Wow! Better than the $309 Aune X1S and $199 DFR eh? That is VERY impressive. I def have to keep the IQ (and DA3) in mind then!

Yeah. I'd prob choose the IQ if I were to go back to using external amp/DACs again. The DFR smaller size is prob its biggest advantage at this point. But if it's both more expensive and offers less quality than the IQ or DA3, then I just can't justify it really. If someone just wanted improvement and a small size and didn't care about cost, then maybe it'd be good for them. But most ppl won't wanna pay more and get less. Two years ago the DFR was maybe better than the rest, but now it seems it no longer can keep up.


----------



## RockStar2005

Quequacio96 said:


> I would be curious to try smsl IQ but I would first understand if attacking a type-c phone begins to take energy from the phone's battery to charge its internal ... Or it works with the internal one and not from problems. If it worked and I was sure I take it and I try it a little



The Oppo HA-2 I used to have came with a SPECIAL connector cable that was "OTG" on BOTH sides, which made it so the HA-2 (which HAD its own battery) wouldn't automatically start taking power from your phone. eBay has it, though you would need a MicroUSB to Type C adapter for it I guess. 

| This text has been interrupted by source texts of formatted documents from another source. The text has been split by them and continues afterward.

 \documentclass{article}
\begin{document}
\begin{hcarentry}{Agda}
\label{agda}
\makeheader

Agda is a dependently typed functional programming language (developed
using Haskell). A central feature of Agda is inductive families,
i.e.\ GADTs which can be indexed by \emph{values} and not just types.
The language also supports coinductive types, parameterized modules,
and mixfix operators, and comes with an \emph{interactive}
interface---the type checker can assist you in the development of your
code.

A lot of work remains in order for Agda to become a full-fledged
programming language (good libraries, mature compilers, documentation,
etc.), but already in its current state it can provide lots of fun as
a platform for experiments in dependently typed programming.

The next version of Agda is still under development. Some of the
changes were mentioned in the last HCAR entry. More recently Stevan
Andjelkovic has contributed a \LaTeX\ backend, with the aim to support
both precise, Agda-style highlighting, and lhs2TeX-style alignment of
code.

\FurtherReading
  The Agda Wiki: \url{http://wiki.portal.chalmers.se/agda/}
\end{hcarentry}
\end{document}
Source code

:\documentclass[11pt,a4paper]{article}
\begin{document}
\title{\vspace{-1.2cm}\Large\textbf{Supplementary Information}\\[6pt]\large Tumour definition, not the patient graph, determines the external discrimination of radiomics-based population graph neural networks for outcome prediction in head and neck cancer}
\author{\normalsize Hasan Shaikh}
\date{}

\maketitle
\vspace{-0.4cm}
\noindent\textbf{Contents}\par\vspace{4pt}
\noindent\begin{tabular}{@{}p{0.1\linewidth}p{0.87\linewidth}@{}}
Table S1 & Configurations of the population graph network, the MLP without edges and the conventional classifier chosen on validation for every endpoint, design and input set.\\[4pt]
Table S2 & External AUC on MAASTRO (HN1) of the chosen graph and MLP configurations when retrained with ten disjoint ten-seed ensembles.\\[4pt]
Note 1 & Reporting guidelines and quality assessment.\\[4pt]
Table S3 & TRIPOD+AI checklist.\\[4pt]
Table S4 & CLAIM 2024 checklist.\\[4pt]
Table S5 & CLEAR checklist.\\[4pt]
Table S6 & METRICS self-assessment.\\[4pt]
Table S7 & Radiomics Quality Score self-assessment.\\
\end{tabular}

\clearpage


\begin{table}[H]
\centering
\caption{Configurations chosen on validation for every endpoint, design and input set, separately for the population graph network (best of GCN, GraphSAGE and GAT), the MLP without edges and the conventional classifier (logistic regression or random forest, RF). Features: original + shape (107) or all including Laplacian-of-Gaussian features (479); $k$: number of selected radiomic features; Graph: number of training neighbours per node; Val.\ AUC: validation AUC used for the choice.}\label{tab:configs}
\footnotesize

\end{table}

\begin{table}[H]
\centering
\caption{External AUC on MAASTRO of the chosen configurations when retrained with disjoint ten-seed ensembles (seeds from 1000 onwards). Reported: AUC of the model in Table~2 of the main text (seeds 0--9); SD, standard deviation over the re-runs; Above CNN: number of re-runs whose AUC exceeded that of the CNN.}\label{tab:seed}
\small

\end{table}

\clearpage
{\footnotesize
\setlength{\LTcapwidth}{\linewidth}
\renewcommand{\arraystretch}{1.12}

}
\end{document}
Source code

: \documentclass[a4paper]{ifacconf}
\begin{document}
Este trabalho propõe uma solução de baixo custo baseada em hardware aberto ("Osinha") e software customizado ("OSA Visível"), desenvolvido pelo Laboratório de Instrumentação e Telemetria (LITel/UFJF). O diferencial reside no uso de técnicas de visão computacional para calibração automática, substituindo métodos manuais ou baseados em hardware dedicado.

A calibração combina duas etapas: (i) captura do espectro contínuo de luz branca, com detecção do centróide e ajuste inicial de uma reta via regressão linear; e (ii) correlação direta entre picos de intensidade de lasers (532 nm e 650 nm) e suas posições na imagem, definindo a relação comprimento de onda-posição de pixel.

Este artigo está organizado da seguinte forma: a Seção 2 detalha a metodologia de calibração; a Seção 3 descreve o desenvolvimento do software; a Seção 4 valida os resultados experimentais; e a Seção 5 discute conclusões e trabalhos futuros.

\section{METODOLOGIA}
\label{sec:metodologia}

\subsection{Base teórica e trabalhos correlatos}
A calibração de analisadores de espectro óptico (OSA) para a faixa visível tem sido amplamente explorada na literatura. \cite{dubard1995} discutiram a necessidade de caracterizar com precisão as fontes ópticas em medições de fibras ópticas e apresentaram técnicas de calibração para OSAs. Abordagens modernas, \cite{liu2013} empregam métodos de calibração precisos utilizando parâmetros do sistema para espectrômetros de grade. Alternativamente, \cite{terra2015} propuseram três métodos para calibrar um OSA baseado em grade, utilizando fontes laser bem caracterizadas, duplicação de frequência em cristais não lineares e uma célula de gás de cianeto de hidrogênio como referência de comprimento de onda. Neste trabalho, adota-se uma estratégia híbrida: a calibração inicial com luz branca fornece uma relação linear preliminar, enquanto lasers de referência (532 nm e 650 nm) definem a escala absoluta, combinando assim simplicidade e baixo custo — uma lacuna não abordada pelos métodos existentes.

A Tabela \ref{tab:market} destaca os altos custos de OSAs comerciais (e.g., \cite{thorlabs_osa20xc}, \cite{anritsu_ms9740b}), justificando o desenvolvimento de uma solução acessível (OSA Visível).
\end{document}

Has anyone in here tried the cable for the IQ on an Android phone? Does the supplied cable it comes with do the same thing (prevent phone from charging it), or does it force the phone to charge it?? Chein????? lol


----------



## Chein

RockStar2005 said:


> The Oppo HA-2 I used to have came with a SPECIAL connector cable that was "OTG" on BOTH sides, which made it so the HA-2 (which HAD its own battery) wouldn't automatically start taking power from your phone. eBay has it, though you would need a MicroUSB to Type C adapter for it I guess.
> 
> Has anyone in here tried the cable for the IQ on an Android phone? Does the supplied cable it comes with do the same thing (prevent phone from charging it), or does it force the phone to charge it?? Chein????? lol



No idea about that. I don't own the IQ 

I've also seen good reviews about the Topping NX4DSD (ES9038) as a built-in battery DAC with good power or the Cyrus Soundkey as a small form factor DAC. They might also be good alternatives. I didn't personally listen to any of them though


----------



## RockStar2005

Chein said:


> No idea about that. I don't own the IQ
> 
> I've also seen good reviews about the Topping NX4DSD (ES9038) as a built-in battery DAC with good power or the Cyrus Soundkey as a small form factor DAC. They might also be good alternatives. I didn't personally listen to any of them though



Dahmmit! Ok. lol 

I C. Cool. Do either of those have a dual DAC setup like the DA3 and IQ?? Doesn't seem like either does, but I figure I'd ask. I believe having a dual DAC setup would increase the quality, and since the DA3 and IQ are about that price, I'd be wanting that too for other alternatives as well. 


Thanks!


----------



## Chein (Apr 21, 2018)

Quequacio96 said:


> I would be curious to try smsl IQ but I would first understand if attacking a type-c phone begins to take energy from the phone's battery to charge its internal ... Or it works with the internal one and not from problems. If it worked and I was sure I take it and I try it a little


I have no idea. Well it would be pointless having a built-in battery if it's for drawing power from the phone instead, so I doubt it's the case 



RockStar2005 said:


> Dahmmit! Ok. lol
> 
> I C. Cool. Do either of those have a dual DAC setup like the DA3 and IQ?? Doesn't seem like either does, but I figure I'd ask. I believe having a dual DAC setup would increase the quality, and since the DA3 and IQ are about that price, I'd be wanting that too for other alternatives as well.
> 
> ...



Just pointing out alternatives, it's always hard to choose the right one 
There is also the Hidizs DH1000 which got kickstarted that will provide 2 separate channels, but instead of using 2* Q2C it'll use 2* K2M (DAC) + 2* ES9601K (AMP). It's way more expensive though 

My guess would be having 2 separate component paths processing one channel each (like the DA3, IQ, DH1000) provides better channel separation. Since they interfere less with each other the dynamic range should be higher and the crosstalk lower than with a single DAC/AMP. It's surely doable with a single DAC/AMP channel, but the implementation probably needs to be way more elaborated and expensive to compensate. This is just a guess though, I'm far from knowing everything about how audio engineering works in those little boxes.


----------



## RockStar2005

Chein said:


> I have no idea. Well it would be pointless having a built-in battery if it's for drawing power from the phone instead, so I doubt it's the case
> 
> 
> 
> ...



Yeah but I remember when I tried a different cable than the one that came with my Oppo, it was using the phone to charge it, so it CAN happen. lol But until someone says so on the IQ, I will assume the supplied cables prevent that. 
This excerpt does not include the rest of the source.